Background: To assess the potential for targeting the brain through intranasal delivery, this study focuses on optimizing and developing a mucoadhesive in situ gel formulation containing Dolutegravir nanoparticles. Materials and Methods: Employing a central composite design, the study optimized the concentration of variables of Hydroxypropyl methylcellulose (HPMC, X1) and Poloxamer 407 (X2) on the gelation temperature (Y1) and drug release (Y2). The optimized drug loaded nanoformulations were assessed for various pharmaceutical features, in vitro release and evaluated in vivo.
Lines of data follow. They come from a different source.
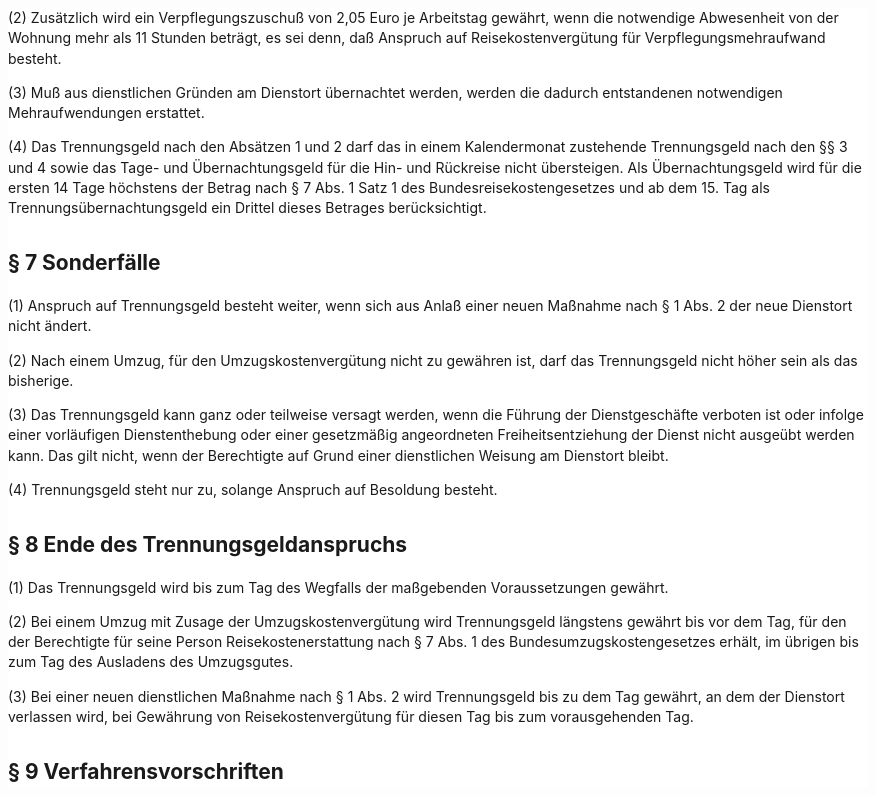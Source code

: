 (2) Zusätzlich wird ein Verpflegungszuschuß von 2,05 Euro je
Arbeitstag gewährt, wenn die notwendige Abwesenheit von der Wohnung
mehr als 11 Stunden beträgt, es sei denn, daß Anspruch auf
Reisekostenvergütung für Verpflegungsmehraufwand besteht.

(3) Muß aus dienstlichen Gründen am Dienstort übernachtet werden,
werden die dadurch entstandenen notwendigen Mehraufwendungen
erstattet.

(4) Das Trennungsgeld nach den Absätzen 1 und 2 darf das in einem
Kalendermonat zustehende Trennungsgeld nach den §§ 3 und 4 sowie das
Tage- und Übernachtungsgeld für die Hin- und Rückreise nicht
übersteigen. Als Übernachtungsgeld wird für die ersten 14 Tage
höchstens der Betrag nach § 7 Abs. 1 Satz 1 des
Bundesreisekostengesetzes und ab dem 15. Tag als
Trennungsübernachtungsgeld ein Drittel dieses Betrages berücksichtigt.


## § 7 Sonderfälle

(1) Anspruch auf Trennungsgeld besteht weiter, wenn sich aus Anlaß
einer neuen Maßnahme nach § 1 Abs. 2 der neue Dienstort nicht ändert.

(2) Nach einem Umzug, für den Umzugskostenvergütung nicht zu gewähren
ist, darf das Trennungsgeld nicht höher sein als das bisherige.

(3) Das Trennungsgeld kann ganz oder teilweise versagt werden, wenn
die Führung der Dienstgeschäfte verboten ist oder infolge einer
vorläufigen Dienstenthebung oder einer gesetzmäßig angeordneten
Freiheitsentziehung der Dienst nicht ausgeübt werden kann. Das gilt
nicht, wenn der Berechtigte auf Grund einer dienstlichen Weisung am
Dienstort bleibt.

(4) Trennungsgeld steht nur zu, solange Anspruch auf Besoldung
besteht.


## § 8 Ende des Trennungsgeldanspruchs

(1) Das Trennungsgeld wird bis zum Tag des Wegfalls der maßgebenden
Voraussetzungen gewährt.

(2) Bei einem Umzug mit Zusage der Umzugskostenvergütung wird
Trennungsgeld längstens gewährt bis vor dem Tag, für den der
Berechtigte für seine Person Reisekostenerstattung nach § 7 Abs. 1 des
Bundesumzugskostengesetzes erhält, im übrigen bis zum Tag des
Ausladens des Umzugsgutes.

(3) Bei einer neuen dienstlichen Maßnahme nach § 1 Abs. 2 wird
Trennungsgeld bis zu dem Tag gewährt, an dem der Dienstort verlassen
wird, bei Gewährung von Reisekostenvergütung für diesen Tag bis zum
vorausgehenden Tag.


## § 9 Verfahrensvorschriften
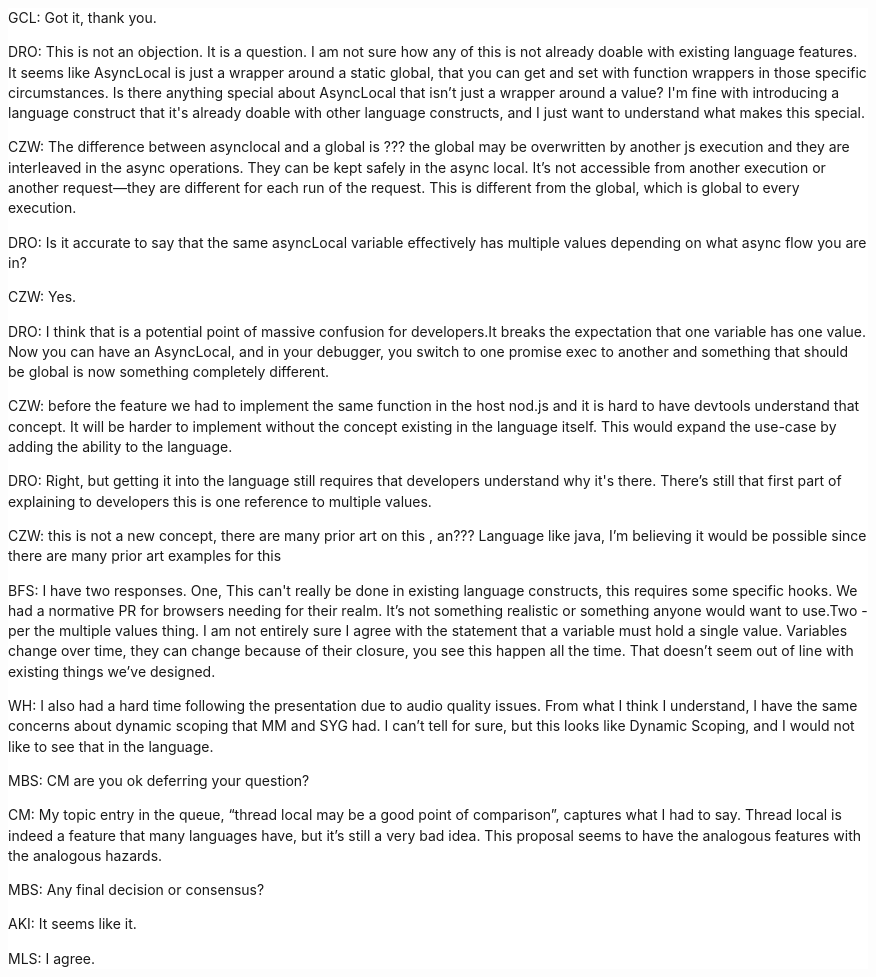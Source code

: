GCL: Got it, thank you.

DRO: This is not an objection. It is a question. I am not sure how any of this is not already doable with existing language features. It seems like AsyncLocal is just a wrapper around a static global, that you can get and set with function wrappers in those specific circumstances. Is there anything special about AsyncLocal that isn’t just a wrapper around a value? I'm fine with introducing  a language construct that it's already doable with other language constructs, and I just want to understand what makes this special.

CZW: The difference between asynclocal and a global is ??? the global may be overwritten by another js execution and they are interleaved in the async operations. They can be kept safely in the async local. It’s not accessible from another execution or another request—they are different for each run of the request. This is different from the global, which is global to every execution.

DRO: Is it accurate to say that the same asyncLocal variable effectively has multiple values depending on what async flow you are in?

CZW: Yes.

DRO: I think that is a potential point of massive confusion for developers.It breaks the expectation that one variable has one value. Now you can have an AsyncLocal, and in your debugger, you switch to one promise exec to another and something that should be global is now something completely different.

CZW: before the feature we had to implement the same function in the host nod.js and it is hard to have devtools understand that concept. It will be harder to implement without the concept existing in the language itself. This would expand the use-case by adding the ability to the language. 

DRO: Right, but getting it into the language still requires that developers understand why it's there.  There’s still that first part of explaining to developers this is one reference to multiple values. 

CZW: this is not a new concept, there are many prior art on this , an??? Language like java, I’m believing it would be possible since there are many prior art examples for this

BFS: I have two responses. One, This can't really be done in existing language constructs, this requires some specific hooks. We had a normative PR for browsers needing for their realm. It’s not something realistic or something anyone would want to use.Two - per the multiple values thing. I am not entirely sure I agree with the statement that a variable must hold a single value. Variables change over time, they can change because of their closure, you see this happen all the time. That doesn’t seem out of line with existing things we’ve designed.

WH: I also had a hard time following the presentation due to audio quality issues. From what I think I understand, I have the same concerns about dynamic scoping that MM and SYG had. I can’t tell for sure, but this looks like Dynamic Scoping, and I would not like to see that in the language.

MBS: CM are you ok deferring your question?

CM: My topic entry in the queue, “thread local may be a good point of comparison”, captures what I had to say.  Thread local is indeed a feature that many languages have, but it’s still a very bad idea. This proposal seems to have the analogous features with the analogous hazards.

MBS: Any final decision or consensus?

AKI: It seems like it.

MLS: I agree.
Results: Both variables significantly impacted the responses (p<0.05). The selected formulation displayed beneficial rheological characteristics and prolonged drug release. In vivo pharmacokinetic analysis in rats post-intranasal administration of the optimized in situ gel demonstrated markedly higher (p<0.0001) Cmax (2-fold) and AUC0-t (3-fold) values in the targeted brain tissue as compared to intravenous administration. Reduced Dolutegravir exposure in the central compartment validates limited absorption with nasal therapy. Conclusion: The study affirms the potential of the in situ mucoadhesive nasal gel in delivering Dolutegravir to the brain. Thus, the optimized nasal gel emerges as a promising therapeutic alternative for Neuro AIDS by efficiently delivering Dolutegravir to the brain.